Collected data:
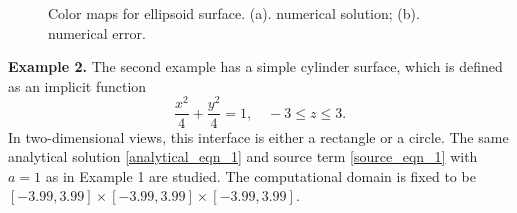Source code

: \documentclass[dissertation]{uathesis}
\begin{document}
\begin{body}
\begin{flushleft}
\begin{figure}[!ht]	
	\begin{center}
	\end{center}
	\caption{Color maps for ellipsoid surface. (a). numerical solution; (b). numerical error.}
	\label{fig:color_map_ellipsoid}
\end{figure} 
%


{\flushleft \bf Example 2.} The second example has a simple cylinder surface, which is defined as an implicit function
% 
\begin{equation} \label{cylinder_eq}
\frac{x^{2}}{4}+\frac{y^{2}}{4}=1 , \quad -3\leqslant z \leqslant3.
\end{equation}
%
In two-dimensional views, this interface is either a rectangle or a circle. 
The same analytical solution \eqref{analytical_eqn_1} and source term \eqref{source_eqn_1} with $a=1$ as in 
Example 1 are studied. 
The computational domain is fixed to be $[-3.99,3.99]\times[-3.99,3.99]\times[-3.99,3.99]$.


\end{flushleft}
\end{body}
\end{document}
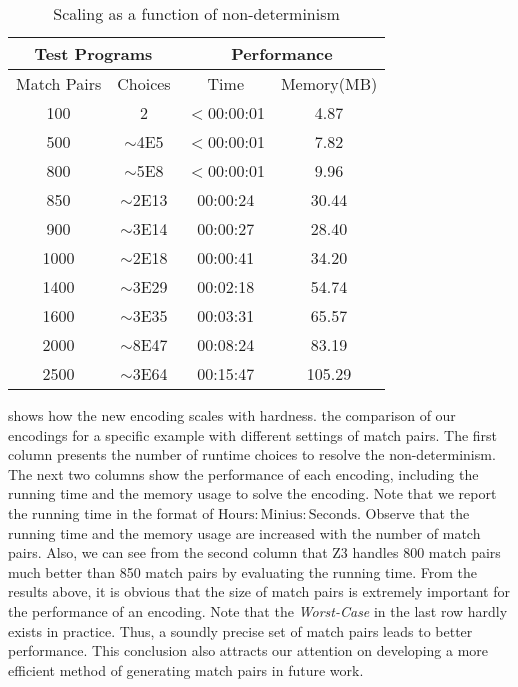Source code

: \begin{table}
\begin{center}
\scriptsize
\caption{Scaling as a function of non-determinism}
\begin{tabular}{|c|c|c|c|}
		\hline
         \multicolumn{2}{|c|}{Test Programs} & \multicolumn{2}{|c|}{Performance} \\ \hline
          Match Pairs & Choices &  Time & Memory(MB) \\ \hline
      100   &  2 & $<$00:00:01 & 4.87 \\
      500   &  $\sim$4E5 &  $<$00:00:01 & 7.82 \\
      800   &  $\sim$5E8 &  $<$00:00:01 & 9.96 \\
      850   &  $\sim$2E13 &  00:00:24 & 30.44 \\
      900   &  $\sim$3E14 &  00:00:27 & 28.40 \\
      1000   &   $\sim$2E18 &  00:00:41 & 34.20 \\
      1400   & $\sim$3E29 &  00:02:18 & 54.74 \\
      1600   & $\sim$3E35 &  00:03:31 & 65.57 \\
      2000   & $\sim$8E47 &  00:08:24 & 83.19 \\ 
      2500   & $\sim$3E64 &  00:15:47 & 105.29 \\ 
         \hline
		\end{tabular}
\end{center}
\label{table:first}
\end{table}

 shows how the new encoding scales with hardness. the comparison of our encodings for a specific example with different settings of match pairs. The first column presents the number of runtime choices to resolve the non-determinism. The next two columns show the performance of each encoding, including the running time and the memory usage to solve the encoding. Note that we report the running time in the format of $\mathrm{Hours:Minius:Seconds}$. Observe that the running time and the memory usage are increased with the number of match pairs. Also, we can see from the second column that Z3 handles 800 match pairs much better than 850 match pairs by evaluating the running time. From the results above, it is obvious that the size of match pairs is extremely important for the performance of an encoding. Note that the \textit{Worst-Case} in the last row hardly exists in practice. Thus, a soundly precise set of match pairs leads to better performance. This conclusion also attracts our attention on developing a more efficient method of generating match pairs in future work.


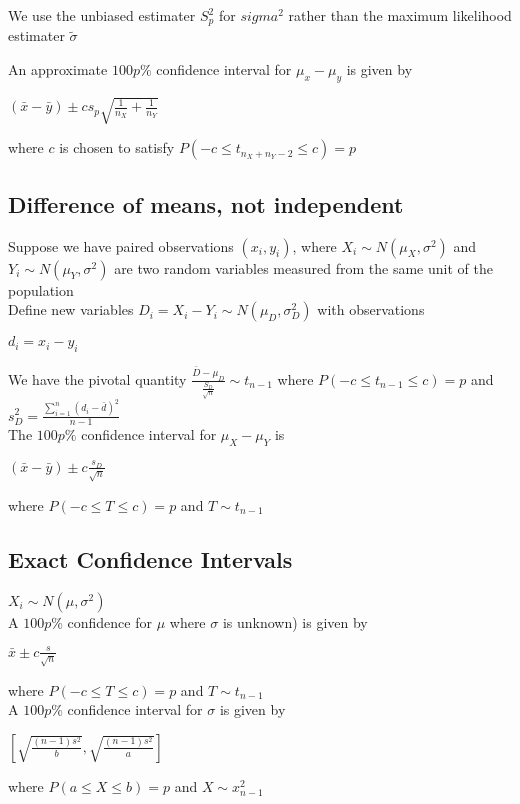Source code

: \documentclass[12pt]{report}
\begin{document}
        We use the unbiased estimater $S^2_p$ for $sigma^2$ rather than the maximum likelihood estimater $\widetilde{\sigma}$

        An approximate $100p\%$ confidence interval for $\mu_x - \mu_y$ is given by
        \begin{center}$(\bar{x} - \bar{y}) \pm cs_p\sqrt{\frac{1}{n_X} + \frac{1}{n_Y}}$\end{center}
          where $c$ is chosen to satisfy $P(-c \leq t_{n_X + n_Y - 2} \leq c) = p$

    \subsection{Difference of means, not independent}
    Suppose we have paired observations $(x_i, y_i)$, where $X_i \sim N(\mu_X, \sigma^2)$ and $Y_i \sim N(\mu_Y, \sigma^2)$ are two random variables measured from the same unit of the population\\

    Define new variables $D_i = X_i - Y_i \sim N(\mu_D, \sigma^2_D)$ with observations
    \begin{center}$d_i = x_i - y_i$\end{center}

    We have the pivotal quantity $\frac{\bar{D} - \mu_D}{\frac{S_D}{\sqrt{n}}} \sim t_{n-1}$
    where $P(-c \leq t_{n-1} \leq c) = p$ and $s^2_D = \frac{\sum_{i=1}^{n}(d_i - \bar{d})^2}{n-1}$\\

    The $100p\%$ confidence interval for $\mu_X - \mu_Y$ is
    \begin{center}$(\bar{x} - \bar{y}) \pm c\frac{s_D}{\sqrt{n}}$\end{center}
      where $P(-c \leq T \leq c) = p$ and $T \sim t_{n-1}$

    \subsection{Exact Confidence Intervals}
      $X_i \sim N(\mu, \sigma^2)$\\
      A $100p\%$ confidence for $\mu$ where $\sigma$ is unknown) is given by
      \begin{center}$\bar{x} \pm c\frac{s}{\sqrt{n}}$\end{center}
      where $P(-c \leq T \leq c) = p$ and $T \sim t_{n-1}$\\

      A $100p\%$ confidence interval for $\sigma$ is given by
      \begin{center}$[ \sqrt{\frac{(n-1)s^2}{b}}, \sqrt{\frac{(n-1)s^2}{a}} ]$\end{center}
        where $P(a \leq X \leq b) = p$ and $X \sim x^2_{n-1}$
\end{document}
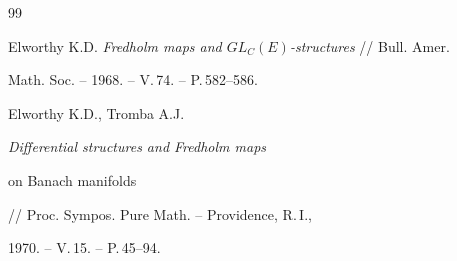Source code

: \begin{thebibliography}{99}


Elworthy K.D. {\em Fredholm maps and $GL_C(E)$-structures} // Bull. Amer.


Math. Soc. -- 1968. -- V.\,74. -- P.\,582--586.




Elworthy K.D., Tromba A.J. {\em Differential structures and Fredholm maps


on Banach manifolds} // Proc. Sympos. Pure Math. -- Providence, R.\,I.,


1970. -- V.\,15. -- P.\,45--94.





\end{thebibliography}





\vskip 2cm















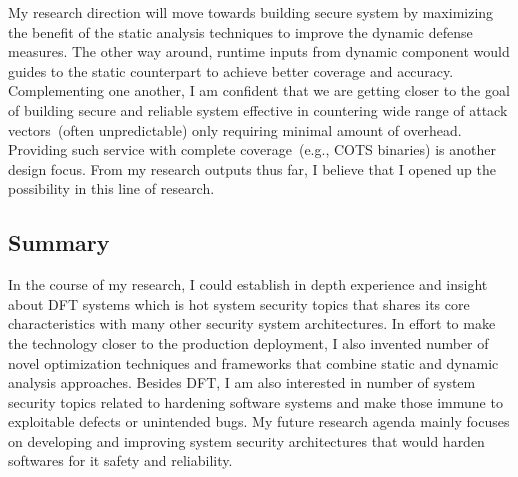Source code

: \documentclass[letterpaper, 10pt]{article}
\begin{document}
\begin{small}
My research direction will move towards building secure system by  maximizing
the benefit of the static analysis techniques to improve the dynamic defense
measures. 
%
The other way around, runtime inputs from dynamic component would guides to the
static counterpart to achieve better coverage and accuracy.
%
Complementing one another, I am confident that we are getting closer to the
goal of building secure and reliable system effective in countering wide range
of attack vectors~(often unpredictable) only requiring minimal amount of
overhead. Providing such service with complete coverage~(e.g., COTS binaries)
is another design focus.
%
From my research outputs thus far, I believe that I opened up the possibility
in this line of research.

\subsection*{Summary}
In the course of my research, I could establish in depth experience and insight
about DFT systems which is hot system security topics that shares its core
characteristics with many other security system architectures.
%
In effort to make the technology closer to the production deployment, I also
invented number of novel optimization techniques and frameworks that combine
static and dynamic analysis approaches.
%
Besides DFT, I am also interested in number of system security topics related
to hardening software systems and make those immune to exploitable defects or
unintended bugs. 
%
My future research agenda mainly focuses on developing and improving system
security architectures that would harden softwares for it safety and
reliability. 
%
\end{small} 

\newpage



\end{document}
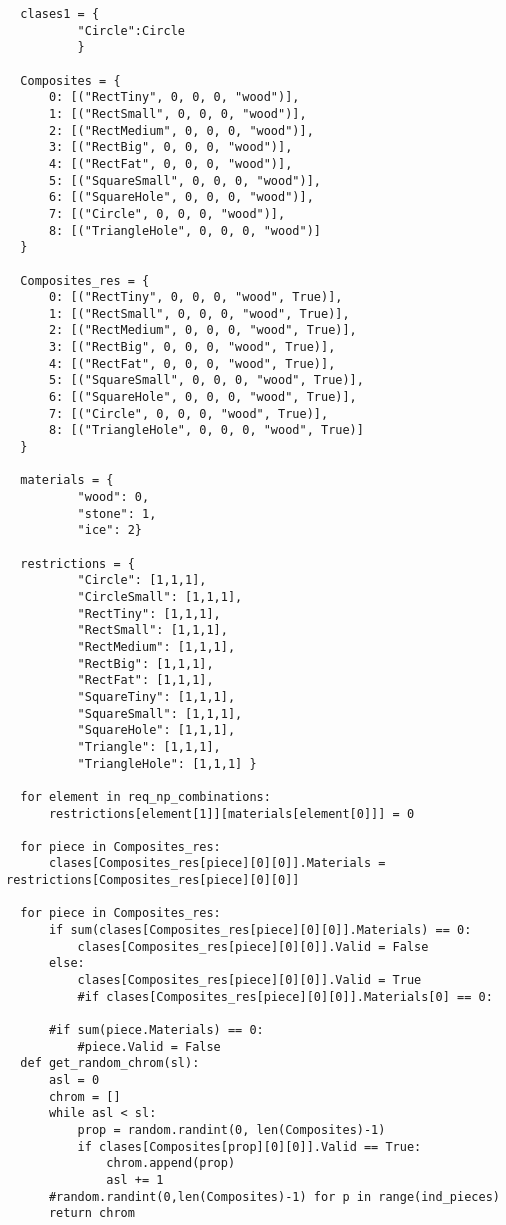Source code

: \begin{verbatim}
  clases1 = {
          "Circle":Circle
          }

  Composites = {
      0: [("RectTiny", 0, 0, 0, "wood")],
      1: [("RectSmall", 0, 0, 0, "wood")],
      2: [("RectMedium", 0, 0, 0, "wood")],
      3: [("RectBig", 0, 0, 0, "wood")],
      4: [("RectFat", 0, 0, 0, "wood")],
      5: [("SquareSmall", 0, 0, 0, "wood")],
      6: [("SquareHole", 0, 0, 0, "wood")],
      7: [("Circle", 0, 0, 0, "wood")],
      8: [("TriangleHole", 0, 0, 0, "wood")]
  }

  Composites_res = {
      0: [("RectTiny", 0, 0, 0, "wood", True)],
      1: [("RectSmall", 0, 0, 0, "wood", True)],
      2: [("RectMedium", 0, 0, 0, "wood", True)],
      3: [("RectBig", 0, 0, 0, "wood", True)],
      4: [("RectFat", 0, 0, 0, "wood", True)],
      5: [("SquareSmall", 0, 0, 0, "wood", True)],
      6: [("SquareHole", 0, 0, 0, "wood", True)],
      7: [("Circle", 0, 0, 0, "wood", True)],
      8: [("TriangleHole", 0, 0, 0, "wood", True)]
  }

  materials = {
          "wood": 0,
          "stone": 1,
          "ice": 2}

  restrictions = {
          "Circle": [1,1,1],
          "CircleSmall": [1,1,1],
          "RectTiny": [1,1,1],
          "RectSmall": [1,1,1],
          "RectMedium": [1,1,1],
          "RectBig": [1,1,1],
          "RectFat": [1,1,1],
          "SquareTiny": [1,1,1],
          "SquareSmall": [1,1,1],
          "SquareHole": [1,1,1],
          "Triangle": [1,1,1],
          "TriangleHole": [1,1,1] }

  for element in req_np_combinations:
      restrictions[element[1]][materials[element[0]]] = 0
      
  for piece in Composites_res:
      clases[Composites_res[piece][0][0]].Materials = restrictions[Composites_res[piece][0][0]]
      
  for piece in Composites_res:
      if sum(clases[Composites_res[piece][0][0]].Materials) == 0:
          clases[Composites_res[piece][0][0]].Valid = False
      else:
          clases[Composites_res[piece][0][0]].Valid = True
          #if clases[Composites_res[piece][0][0]].Materials[0] == 0:
              
      #if sum(piece.Materials) == 0:
          #piece.Valid = False
  def get_random_chrom(sl):
      asl = 0
      chrom = []
      while asl < sl:
          prop = random.randint(0, len(Composites)-1)
          if clases[Composites[prop][0][0]].Valid == True:
              chrom.append(prop)
              asl += 1
      #random.randint(0,len(Composites)-1) for p in range(ind_pieces)
      return chrom


\end{verbatim}
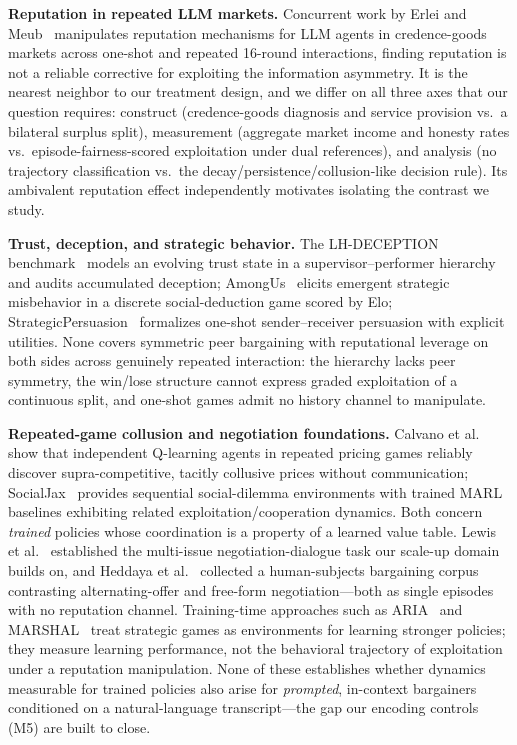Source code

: \documentclass[conference]{IEEEtran}
\begin{document}
\textbf{Reputation in repeated LLM markets.} Concurrent work by Erlei and
Meub~\cite{erlei2026llmmarkets} manipulates reputation mechanisms for LLM
agents in credence-goods markets across one-shot and repeated 16-round
interactions, finding reputation is not a reliable corrective for exploiting
the information asymmetry. It is the nearest neighbor to our treatment
design, and we differ on all three axes that our question requires: construct
(credence-goods diagnosis and service provision vs.\ a bilateral surplus
split), measurement (aggregate market income and honesty rates vs.\
episode-fairness-scored exploitation under dual references), and analysis (no
trajectory classification vs.\ the decay/persistence/collusion-like decision
rule). Its ambivalent reputation effect independently motivates isolating the
contrast we study.

\textbf{Trust, deception, and strategic behavior.} The LH-DECEPTION
benchmark~\cite{lhdeception} models an evolving trust state in a
supervisor--performer hierarchy and audits accumulated deception;
AmongUs~\cite{amongus} elicits emergent strategic misbehavior in a discrete
social-deduction game scored by Elo; StrategicPersuasion~\cite{strategicpersuasion}
formalizes one-shot sender--receiver persuasion with explicit utilities. None
covers symmetric peer bargaining with reputational leverage on both sides
across genuinely repeated interaction: the hierarchy lacks peer symmetry, the
win/lose structure cannot express graded exploitation of a continuous split,
and one-shot games admit no history channel to manipulate.

\textbf{Repeated-game collusion and negotiation foundations.}
Calvano et al.~\cite{calvano2020} show that independent Q-learning agents in
repeated pricing games reliably discover supra-competitive, tacitly collusive
prices without communication; SocialJax~\cite{socialjax} provides sequential
social-dilemma environments with trained MARL baselines exhibiting related
exploitation/cooperation dynamics. Both concern \emph{trained} policies whose
coordination is a property of a learned value table.
Lewis et al.~\cite{lewis2017} established the multi-issue negotiation-dialogue
task our scale-up domain builds on, and Heddaya et al.~\cite{heddaya2023}
collected a human-subjects bargaining corpus contrasting alternating-offer and
free-form negotiation---both as single episodes with no reputation channel.
Training-time approaches such as ARIA~\cite{aria} and
MARSHAL~\cite{marshal} treat strategic games as environments for learning
stronger policies; they measure learning performance, not the behavioral
trajectory of exploitation under a reputation manipulation. None of these
establishes whether dynamics measurable for trained policies also arise for
\emph{prompted}, in-context bargainers conditioned on a natural-language
transcript---the gap our encoding controls (M5) are built to close.
\end{document}
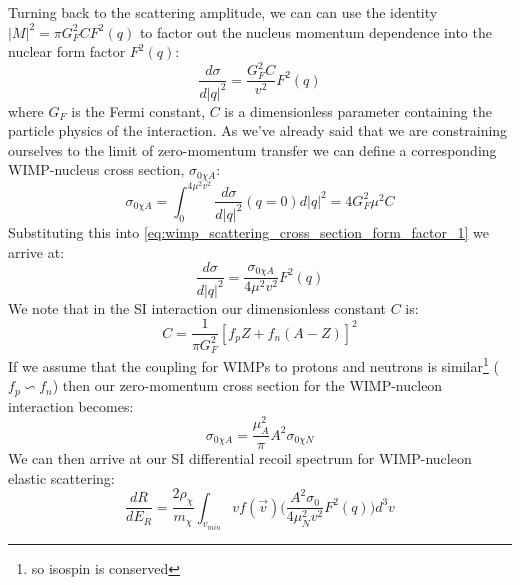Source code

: \par
Turning back to the scattering amplitude, we can can use the identity $|M|^2=\pi G^2_F C F^2(q)$ to factor out the nucleus momentum dependence into the nuclear form factor $F^2(q)$:
\begin{equation}
    \frac{d\sigma}{d|q|^2} = \frac{G^2_F C}{v^2} F^2(q)
    \label{eq:wimp_scattering_cross_section_form_factor_1}
\end{equation}
where $G_F$ is the Fermi constant, $C$ is a dimensionless parameter containing the particle physics of the interaction.
As we've already said that we are constraining ourselves to the limit of zero-momentum transfer we can define a corresponding WIMP-nucleus cross section, $\sigma_{0 \chi A}$:
\begin{equation}
    \sigma_{0 \chi A} = \int^{4\mu^2 v^2}_{0} \frac{d\sigma}{d|q|^2}(q=0) d|q|^2 = 4G^2_F \mu^2 C
\end{equation}
Substituting this into \autoref{eq:wimp_scattering_cross_section_form_factor_1} we arrive at:
\begin{equation}
    \frac{d\sigma}{d|q|^2} = \frac{\sigma_{0 \chi A}}{4 \mu^2 v^2} F^2(q)
    \label{eq:wimp_scattering_cross_section_form_factor_2}
\end{equation}
We note that in the SI interaction our dimensionless constant $C$ is:
\begin{equation}
    C = \frac{1}{\pi G^2_F} [f_pZ + f_n (A-Z)]^2
\end{equation}
If we assume that the coupling for WIMPs to protons and neutrons is similar\footnote{so isospin is conserved} ($f_p \backsim f_n$) then our zero-momentum cross section for the WIMP-nucleon interaction becomes:
\begin{equation}
    \sigma_{0 \chi A} = \frac{\mu^2_A}{\pi} A^2 \sigma_{0 \chi N}
\end{equation}
We can then arrive at our SI differential recoil spectrum for WIMP-nucleon elastic scattering:
\begin{equation}
    \frac{dR}{dE_R} = \frac{2 \rho_\chi}{m_\chi} \int_{v_{min}} v f(\vec{v}) \bigg(\frac{A^2 \sigma_0}{4 \mu^2_N v^2} F^2(q) \bigg) d^3v
    \label{eq:wimp_si_differential_rate}
\end{equation}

| Task details |
"00:00:41 & 34.20 \\" marks the first line to copy, and "An approximate $100p\%$" marks the last. Repeat that stretch above exactly, with no pictures.

| Written solution |
      1000   &   $\sim$2E18 &  00:00:41 & 34.20 \\
      1400   & $\sim$3E29 &  00:02:18 & 54.74 \\
      1600   & $\sim$3E35 &  00:03:31 & 65.57 \\
      2000   & $\sim$8E47 &  00:08:24 & 83.19 \\ 
      2500   & $\sim$3E64 &  00:15:47 & 105.29 \\ 
         \hline
		\end{tabular}
\end{center}
\label{table:first}
\end{table}

 shows how the new encoding scales with hardness. the comparison of our encodings for a specific example with different settings of match pairs. The first column presents the number of runtime choices to resolve the non-determinism. The next two columns show the performance of each encoding, including the running time and the memory usage to solve the encoding. Note that we report the running time in the format of $\mathrm{Hours:Minius:Seconds}$. Observe that the running time and the memory usage are increased with the number of match pairs. Also, we can see from the second column that Z3 handles 800 match pairs much better than 850 match pairs by evaluating the running time. From the results above, it is obvious that the size of match pairs is extremely important for the performance of an encoding. Note that the \textit{Worst-Case} in the last row hardly exists in practice. Thus, a soundly precise set of match pairs leads to better performance. This conclusion also attracts our attention on developing a more efficient method of generating match pairs in future work.


Source code

: \documentclass[12pt]{report}
\begin{document}
        We use the unbiased estimater $S^2_p$ for $sigma^2$ rather than the maximum likelihood estimater $\widetilde{\sigma}$

        An approximate $100p\%$ confidence interval for $\mu_x - \mu_y$ is given by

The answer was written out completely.